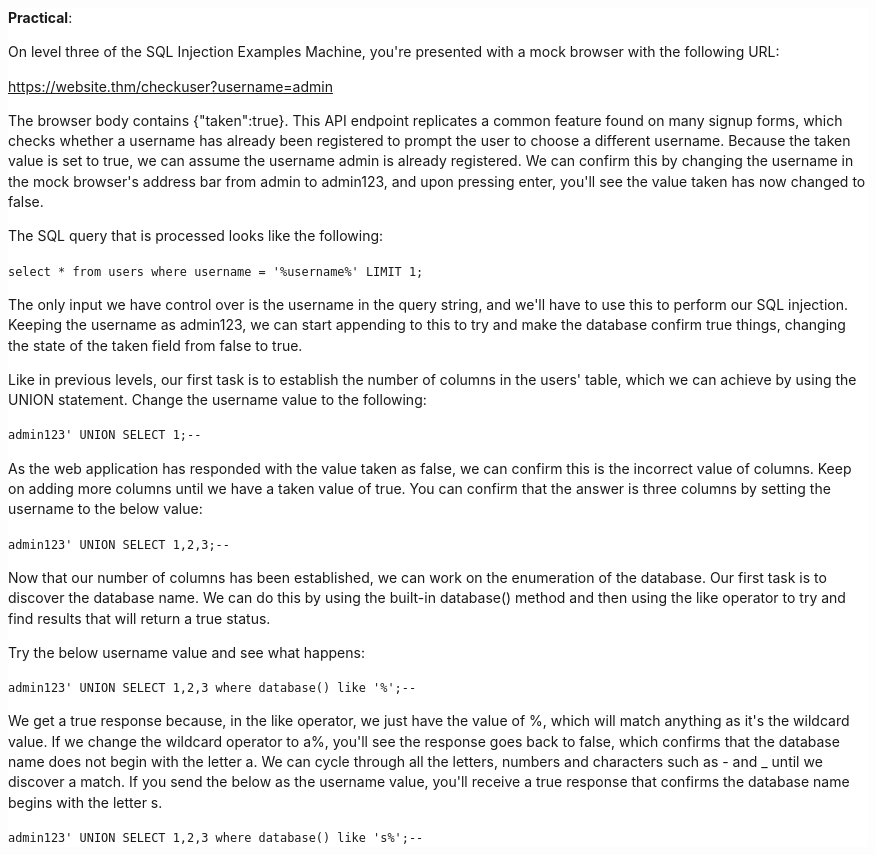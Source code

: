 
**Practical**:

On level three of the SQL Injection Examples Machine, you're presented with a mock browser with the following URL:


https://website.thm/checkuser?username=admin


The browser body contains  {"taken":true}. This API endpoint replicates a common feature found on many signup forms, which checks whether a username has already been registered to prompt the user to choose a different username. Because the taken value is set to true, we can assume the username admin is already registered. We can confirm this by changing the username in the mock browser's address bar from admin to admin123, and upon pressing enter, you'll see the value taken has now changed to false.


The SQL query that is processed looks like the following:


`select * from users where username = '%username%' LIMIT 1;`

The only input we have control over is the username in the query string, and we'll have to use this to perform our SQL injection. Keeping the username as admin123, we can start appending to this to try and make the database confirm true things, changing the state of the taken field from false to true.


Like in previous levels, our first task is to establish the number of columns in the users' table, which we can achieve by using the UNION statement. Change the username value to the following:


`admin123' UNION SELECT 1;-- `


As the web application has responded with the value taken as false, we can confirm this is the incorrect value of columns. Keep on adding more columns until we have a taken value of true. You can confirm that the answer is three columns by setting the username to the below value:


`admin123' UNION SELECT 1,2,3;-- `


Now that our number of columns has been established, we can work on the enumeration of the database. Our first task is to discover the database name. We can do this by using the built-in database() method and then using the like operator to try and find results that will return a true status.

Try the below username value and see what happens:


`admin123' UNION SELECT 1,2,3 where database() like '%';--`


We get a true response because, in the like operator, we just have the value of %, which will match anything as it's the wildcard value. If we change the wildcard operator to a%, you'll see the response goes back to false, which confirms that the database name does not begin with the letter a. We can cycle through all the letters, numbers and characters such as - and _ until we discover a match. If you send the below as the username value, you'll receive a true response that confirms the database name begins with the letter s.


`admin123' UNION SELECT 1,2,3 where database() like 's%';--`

---

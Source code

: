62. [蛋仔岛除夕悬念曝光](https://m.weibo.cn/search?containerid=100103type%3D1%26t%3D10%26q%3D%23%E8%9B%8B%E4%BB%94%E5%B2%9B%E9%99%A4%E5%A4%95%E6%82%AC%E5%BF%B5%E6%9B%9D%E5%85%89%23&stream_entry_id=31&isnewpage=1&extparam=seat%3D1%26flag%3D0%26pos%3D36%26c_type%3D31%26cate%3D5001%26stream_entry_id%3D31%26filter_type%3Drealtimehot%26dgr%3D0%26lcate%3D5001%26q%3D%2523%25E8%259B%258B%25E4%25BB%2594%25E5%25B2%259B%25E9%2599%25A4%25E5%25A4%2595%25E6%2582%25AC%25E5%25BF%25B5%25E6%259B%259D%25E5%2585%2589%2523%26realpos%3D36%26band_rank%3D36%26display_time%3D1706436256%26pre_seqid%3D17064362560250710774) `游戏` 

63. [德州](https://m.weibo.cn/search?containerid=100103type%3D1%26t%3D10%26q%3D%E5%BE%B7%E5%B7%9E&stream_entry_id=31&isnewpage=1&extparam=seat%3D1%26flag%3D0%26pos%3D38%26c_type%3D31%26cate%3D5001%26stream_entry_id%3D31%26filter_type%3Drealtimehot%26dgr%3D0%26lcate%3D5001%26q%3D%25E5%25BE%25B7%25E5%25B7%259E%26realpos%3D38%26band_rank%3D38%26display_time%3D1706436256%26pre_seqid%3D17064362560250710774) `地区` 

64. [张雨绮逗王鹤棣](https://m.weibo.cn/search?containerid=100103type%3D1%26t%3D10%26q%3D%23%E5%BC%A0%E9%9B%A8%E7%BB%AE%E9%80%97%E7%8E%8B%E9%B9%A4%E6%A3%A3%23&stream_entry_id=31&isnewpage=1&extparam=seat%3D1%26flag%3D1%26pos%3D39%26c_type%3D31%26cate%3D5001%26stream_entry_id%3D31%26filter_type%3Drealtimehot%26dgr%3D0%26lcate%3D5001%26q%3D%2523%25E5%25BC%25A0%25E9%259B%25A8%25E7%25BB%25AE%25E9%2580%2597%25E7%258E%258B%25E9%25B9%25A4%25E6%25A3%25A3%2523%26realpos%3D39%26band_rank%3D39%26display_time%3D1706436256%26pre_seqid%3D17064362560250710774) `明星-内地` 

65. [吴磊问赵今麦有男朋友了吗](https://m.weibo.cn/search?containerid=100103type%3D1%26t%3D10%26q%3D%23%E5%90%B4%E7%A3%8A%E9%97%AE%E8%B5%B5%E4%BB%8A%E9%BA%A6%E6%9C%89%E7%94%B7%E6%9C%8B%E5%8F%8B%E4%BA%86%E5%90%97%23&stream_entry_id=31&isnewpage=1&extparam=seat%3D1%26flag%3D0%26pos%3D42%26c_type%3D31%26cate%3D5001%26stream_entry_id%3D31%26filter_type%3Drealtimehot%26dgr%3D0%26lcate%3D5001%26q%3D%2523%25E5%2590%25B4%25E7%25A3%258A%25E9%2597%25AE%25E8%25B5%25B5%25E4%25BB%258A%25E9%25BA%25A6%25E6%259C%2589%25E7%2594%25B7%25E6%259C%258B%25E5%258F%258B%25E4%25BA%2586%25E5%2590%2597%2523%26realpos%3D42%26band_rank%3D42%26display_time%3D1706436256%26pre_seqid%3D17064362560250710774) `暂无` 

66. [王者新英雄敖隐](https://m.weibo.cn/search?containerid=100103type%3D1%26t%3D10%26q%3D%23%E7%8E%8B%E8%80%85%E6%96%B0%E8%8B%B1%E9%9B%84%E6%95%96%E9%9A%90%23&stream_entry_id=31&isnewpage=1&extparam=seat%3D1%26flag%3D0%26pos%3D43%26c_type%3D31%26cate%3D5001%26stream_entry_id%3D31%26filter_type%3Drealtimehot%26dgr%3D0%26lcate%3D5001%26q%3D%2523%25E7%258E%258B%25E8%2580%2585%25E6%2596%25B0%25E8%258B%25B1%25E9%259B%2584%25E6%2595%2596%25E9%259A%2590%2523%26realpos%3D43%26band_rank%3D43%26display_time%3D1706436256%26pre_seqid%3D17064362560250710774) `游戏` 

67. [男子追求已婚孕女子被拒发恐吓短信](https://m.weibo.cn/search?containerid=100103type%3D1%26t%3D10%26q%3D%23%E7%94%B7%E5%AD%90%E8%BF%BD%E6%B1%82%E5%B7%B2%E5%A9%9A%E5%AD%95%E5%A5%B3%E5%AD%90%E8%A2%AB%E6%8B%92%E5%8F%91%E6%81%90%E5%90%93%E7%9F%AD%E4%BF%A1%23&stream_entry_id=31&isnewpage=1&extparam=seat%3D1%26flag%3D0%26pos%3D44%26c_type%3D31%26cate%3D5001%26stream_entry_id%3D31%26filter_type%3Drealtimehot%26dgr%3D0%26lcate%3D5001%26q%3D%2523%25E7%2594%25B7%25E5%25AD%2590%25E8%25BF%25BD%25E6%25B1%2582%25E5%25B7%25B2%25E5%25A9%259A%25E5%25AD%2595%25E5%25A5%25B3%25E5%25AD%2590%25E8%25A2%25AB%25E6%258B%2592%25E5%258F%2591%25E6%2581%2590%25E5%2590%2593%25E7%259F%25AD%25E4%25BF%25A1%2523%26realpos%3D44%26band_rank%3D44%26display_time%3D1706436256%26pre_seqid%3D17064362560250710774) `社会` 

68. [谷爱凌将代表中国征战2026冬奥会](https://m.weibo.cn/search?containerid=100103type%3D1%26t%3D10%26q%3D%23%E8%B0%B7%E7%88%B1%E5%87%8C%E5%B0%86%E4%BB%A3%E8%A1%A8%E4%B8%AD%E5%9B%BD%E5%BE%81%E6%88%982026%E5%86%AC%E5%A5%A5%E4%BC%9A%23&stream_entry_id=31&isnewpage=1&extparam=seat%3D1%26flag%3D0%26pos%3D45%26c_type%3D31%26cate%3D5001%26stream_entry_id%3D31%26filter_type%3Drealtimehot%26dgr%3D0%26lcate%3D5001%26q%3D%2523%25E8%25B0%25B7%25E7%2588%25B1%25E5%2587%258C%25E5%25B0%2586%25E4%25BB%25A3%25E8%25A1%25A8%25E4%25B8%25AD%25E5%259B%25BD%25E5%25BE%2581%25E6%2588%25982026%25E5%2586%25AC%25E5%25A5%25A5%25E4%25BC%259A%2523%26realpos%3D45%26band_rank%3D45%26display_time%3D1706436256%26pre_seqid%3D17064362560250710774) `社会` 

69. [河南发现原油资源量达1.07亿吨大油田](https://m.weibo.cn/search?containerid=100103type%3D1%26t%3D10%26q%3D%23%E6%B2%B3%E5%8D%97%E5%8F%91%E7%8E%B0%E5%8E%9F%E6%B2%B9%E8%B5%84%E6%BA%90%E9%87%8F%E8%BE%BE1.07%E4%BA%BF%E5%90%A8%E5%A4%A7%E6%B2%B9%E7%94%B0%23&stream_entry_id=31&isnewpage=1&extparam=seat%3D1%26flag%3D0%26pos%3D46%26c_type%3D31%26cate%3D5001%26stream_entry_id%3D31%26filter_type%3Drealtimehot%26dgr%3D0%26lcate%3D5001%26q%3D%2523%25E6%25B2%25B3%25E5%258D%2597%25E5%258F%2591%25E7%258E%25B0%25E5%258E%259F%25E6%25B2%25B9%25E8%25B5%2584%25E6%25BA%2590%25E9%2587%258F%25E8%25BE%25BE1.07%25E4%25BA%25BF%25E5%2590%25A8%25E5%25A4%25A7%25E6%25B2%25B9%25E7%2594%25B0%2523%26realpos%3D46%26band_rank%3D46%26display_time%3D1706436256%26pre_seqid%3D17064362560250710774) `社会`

* * *

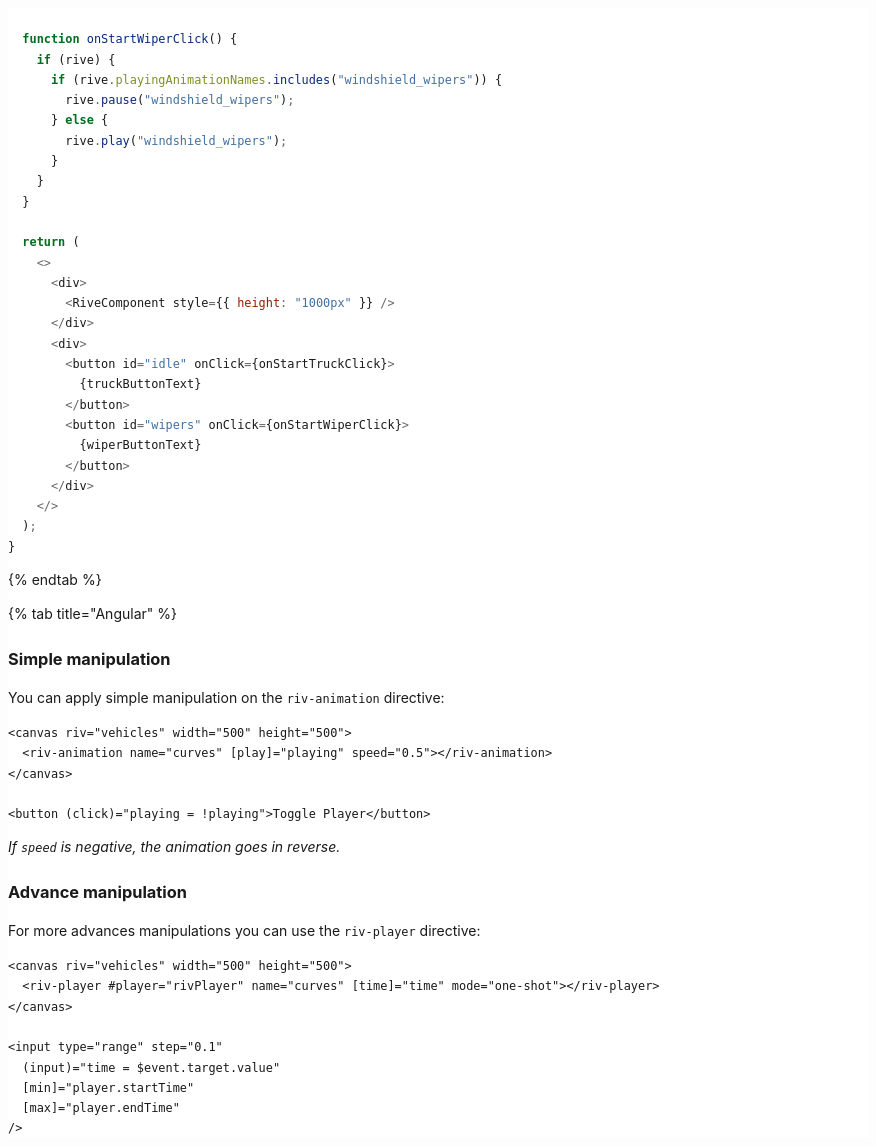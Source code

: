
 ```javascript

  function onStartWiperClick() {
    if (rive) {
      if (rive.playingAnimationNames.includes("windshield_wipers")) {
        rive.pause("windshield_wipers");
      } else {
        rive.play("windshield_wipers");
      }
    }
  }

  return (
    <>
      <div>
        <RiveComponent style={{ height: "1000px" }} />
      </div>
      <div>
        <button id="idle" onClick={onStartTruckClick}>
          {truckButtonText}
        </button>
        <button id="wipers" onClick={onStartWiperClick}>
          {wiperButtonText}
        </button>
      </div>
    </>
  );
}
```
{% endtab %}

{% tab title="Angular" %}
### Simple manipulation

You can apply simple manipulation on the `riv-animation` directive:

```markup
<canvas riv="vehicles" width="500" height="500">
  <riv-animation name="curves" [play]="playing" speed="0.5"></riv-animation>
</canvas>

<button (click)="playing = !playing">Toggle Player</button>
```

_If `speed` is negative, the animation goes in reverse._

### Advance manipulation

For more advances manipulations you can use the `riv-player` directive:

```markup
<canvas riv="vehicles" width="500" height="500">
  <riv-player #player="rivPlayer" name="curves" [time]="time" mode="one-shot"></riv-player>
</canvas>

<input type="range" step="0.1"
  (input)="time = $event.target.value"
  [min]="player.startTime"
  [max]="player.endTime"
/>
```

* Exercise objective *
Pull every line with "first" from the records.

* Answer space *
Like in previous levels, our first task is to establish the number of columns in the users' table, which we can achieve by using the UNION statement. Change the username value to the following:
Now that our number of columns has been established, we can work on the enumeration of the database. Our first task is to discover the database name. We can do this by using the built-in database() method and then using the like operator to try and find results that will return a true status.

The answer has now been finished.